Ouissem Belgacem, ancien footballeur qui a fait son coming-out : « Je ne veux plus avoir à mentir sur qui je suis »

 Ouissem Belgacem, ancien footballeur qui a fait son coming-out : « Je ne veux plus avoir à mentir sur qui je suis »

Ouissem Belgacem lors de sa conférence à l’Institut du monde arabe, vendredi 13 janvier 2023.

Né dans un quartier populaire d’Aix-en-Provence en 1988 dans une famille d’origine tunisienne, Ouissem Belgacem, 35 ans, a longtemps dissimulé son homosexualité. En mai 2021, cet ancien footballeur sélectionné en équipe nationale tunisienne et passé au centre de formation de Toulouse où il a côtoyé Moussa Sissoko et Etienne Capoue a fait son coming-out dans un livre remarqué « Adieu ma honte » (Ed. Fayard). 

Aujourd’hui, celui qui a envie de renoncer à aucune de ses identités, – il est français, tunisien, musulman, arabe, homosexuel -, mène son combat contre l’homophobie dans le football en multipliant par exemple les rencontres dans les clubs. Mi-janvier, nous l’avons rencontré à l’Institut du monde arabe à Paris où il donnait une conférence co-organisée avec le JINS Podcast.

Ouissem Belgacem - Adieu ma honteLCDL : Après la sortie de votre livre, avez-vous reçu des messages de soutien de la part d’autres footballeurs ?

Ouissem Belgacem : Des footballeurs avec qui je suis ami depuis très longtemps m’ont envoyé des sms, mais aucun joueur n’a osé me soutenir publiquement. Heureusement d’autres sportifs, comme la championne française olympique de judo Clarisse Agbegenou, n’ont pas hésité à faire savoir qu’ils encourageaient ma démarche.

Pourquoi, selon vous, ce manque de soutien de la part des footballeurs ? 

Parce que l’homosexualité reste encore un sujet tabou et pas seulement dans le football. Les joueurs ne veulent pas mettre en danger leur carrière en soutenant un homosexuel. Le football est le sport le plus paradoxal au monde. D’un côté, il a la capacité de réunir tout le monde, même ceux qui n’aiment pas le football. Par exemple, le temps d’une coupe du monde, tout le monde va porter le maillot de leur équipe favorite, se réunir devant la télé, etc., mais c’est aussi le sport qui exclut le plus.
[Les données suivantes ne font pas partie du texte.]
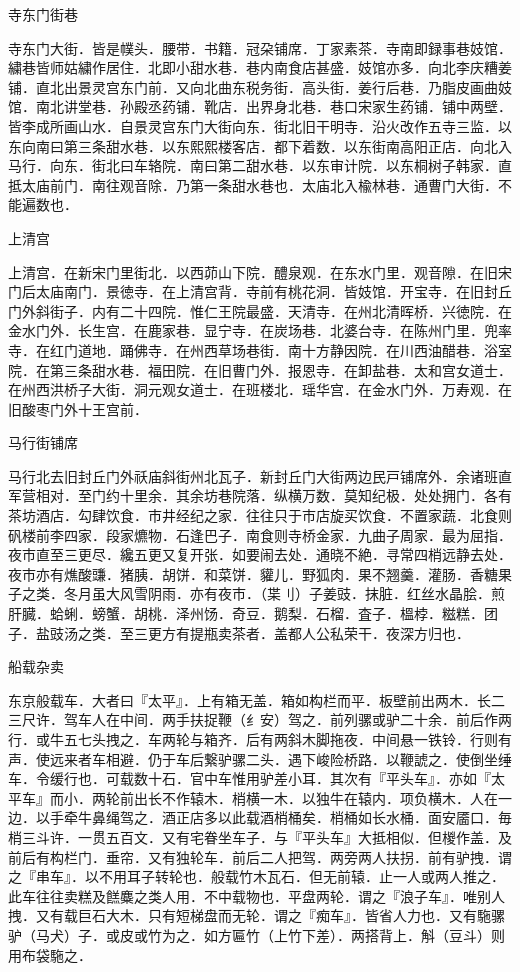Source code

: \documentclass[]{article}
\begin{document}
寺东门街巷

寺东门大街．皆是幞头．腰带．书籍．冠朶铺席．丁家素茶．寺南即録事巷妓馆．繍巷皆师姑繍作居住．北即小甜水巷．巷内南食店甚盛．妓馆亦多．向北李庆糟姜铺．直北出景灵宫东门前．又向北曲东税务街．高头街．姜行后巷．乃脂皮画曲妓馆．南北讲堂巷．孙殿丞药铺．靴店．出界身北巷．巷口宋家生药铺．铺中两壁．皆李成所画山水．自景灵宫东门大街向东．街北旧干明寺．沿火改作五寺三监．以东向南曰第三条甜水巷．以东熙熙楼客店．都下着数．以东街南高阳正店．向北入马行．向东．街北曰车辂院．南曰第二甜水巷．以东审计院．以东桐树子韩家．直抵太庙前门．南往观音除．乃第一条甜水巷也．太庙北入楡林巷．通曹门大街．不能遍数也．

上清宫

上清宫．在新宋门里街北．以西茆山下院．醴泉观．在东水门里．观音隙．在旧宋门后太庙南门．景徳寺．在上清宫背．寺前有桃花洞．皆妓馆．开宝寺．在旧封丘门外斜街子．内有二十四院．惟仁王院最盛．天清寺．在州北清晖桥．兴徳院．在金水门外．长生宫．在鹿家巷．显宁寺．在炭场巷．北婆台寺．在陈州门里．兜率寺．在红门道地．踊佛寺．在州西草场巷街．南十方静因院．在川西油醋巷．浴室院．在第三条甜水巷．福田院．在旧曹门外．报恩寺．在卸盐巷．太和宫女道士．在州西洪桥子大街．洞元观女道士．在班楼北．瑶华宫．在金水门外．万寿观．在旧酸枣门外十王宫前．

马行街铺席

马行北去旧封丘门外祅庙斜街州北瓦子．新封丘门大街两边民戸铺席外．余诸班直军营相对．至门约十里余．其余坊巷院落．纵横万数．莫知纪极．处处拥门．各有茶坊酒店．勾肆饮食．市井经纪之家．往往只于市店旋买饮食．不置家蔬．北食则矾楼前李四家．段家爊物．石逢巴子．南食则寺桥金家．九曲子周家．最为屈指．夜市直至三更尽．纔五更又复开张．如要闹去处．通晓不絶．寻常四梢远静去处．夜市亦有燋酸豏．猪胰．胡饼．和菜饼．貛儿．野狐肉．果不翘羹．灌肠．香糖果子之类．冬月虽大风雪阴雨．亦有夜市．（枼刂）子姜豉．抹脏．红丝水晶脍．煎肝臓．蛤蜊．螃蟹．胡桃．泽州饧．奇豆．鹅梨．石榴．査子．榲桲．糍糕．团子．盐豉汤之类．至三更方有提瓶卖茶者．盖都人公私荣干．夜深方归也．

船载杂卖

东京般载车．大者曰『太平』．上有箱无盖．箱如构栏而平．板壁前出两木．长二三尺许．驾车人在中间．两手扶捉鞭（纟安）驾之．前列骡或驴二十余．前后作两行．或牛五七头拽之．车两轮与箱齐．后有两斜木脚拖夜．中间悬一铁铃．行则有声．使远来者车相避．仍于车后繋驴骡二头．遇下峻险桥路．以鞭諕之．使倒坐缍车．令缓行也．可载数十石．官中车惟用驴差小耳．其次有『平头车』．亦如『太平车』而小．两轮前出长不作辕木．梢横一木．以独牛在辕内．项负横木．人在一边．以手牵牛鼻绳驾之．酒正店多以此载酒梢桶矣．梢桶如长水桶．面安靥口．毎梢三斗许．一贯五百文．又有宅眷坐车子．与『平头车』大抵相似．但椶作盖．及前后有构栏门．垂帘．又有独轮车．前后二人把驾．两旁两人扶拐．前有驴拽．谓之『串车』．以不用耳子转轮也．般载竹木瓦石．但无前辕．止一人或两人推之．此车往往卖糕及餻麋之类人用．不中载物也．平盘两轮．谓之『浪子车』．唯别人拽．又有载巨石大木．只有短梯盘而无轮．谓之『痴车』．皆省人力也．又有駞骡驴（马犬）子．或皮或竹为之．如方匾竹（上竹下差）．两搭背上．斛（豆斗）则用布袋駞之．
\end{document}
On a mis énormément de temps à tolérer les femmes dans les stades, à avoir une femme arbitre. Dans ce registre, les homos c’est tout en bas ! Ça explique pourquoi nous n’avons pas encore d’homosexuel qui arrive à vivre tranquillement sa sexualité dans son équipe. C’est frustrant parce que le football pourrait très bien être un outil pédagogique en faveur de l’inclusion de toutes et de tous. Si Kylian Mbappé se teint les cheveux en violet, vous verrez le lendemain plein de jeunes à Paris se teindre les cheveux en violet. C’est pour cette raison que j’attends plus des stars du football.

Vous avez attendu longtemps avant de faire votre « coming-out »…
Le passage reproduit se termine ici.